What is required:
Where a picture appears, omit it; repeat everything else in the records exactly.

Data for review:
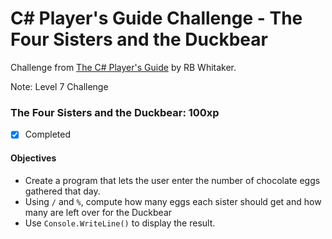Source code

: # C# Player's Guide Challenge - The Four Sisters and the Duckbear

Challenge from [The C# Player's Guide](https://csharpplayersguide.com/) by RB Whitaker.

Note: Level 7 Challenge

### The Four Sisters and the Duckbear: 100xp
- [X] Completed

#### Objectives
- Create a program that lets the user enter the number of chocolate eggs gathered that day.
- Using `/` and `%`, compute how many eggs each sister should get and how many are left over for the Duckbear
- Use `Console.WriteLine()` to display the result.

Worked solution:
Source code

: # C# Player's Guide Challenge - The Four Sisters and the Duckbear

Challenge from [The C# Player's Guide](https://csharpplayersguide.com/) by RB Whitaker.

Note: Level 7 Challenge

### The Four Sisters and the Duckbear: 100xp
- [X] Completed

#### Objectives
- Create a program that lets the user enter the number of chocolate eggs gathered that day.
- Using `/` and `%`, compute how many eggs each sister should get and how many are left over for the Duckbear
- Use `Console.WriteLine()` to display the result.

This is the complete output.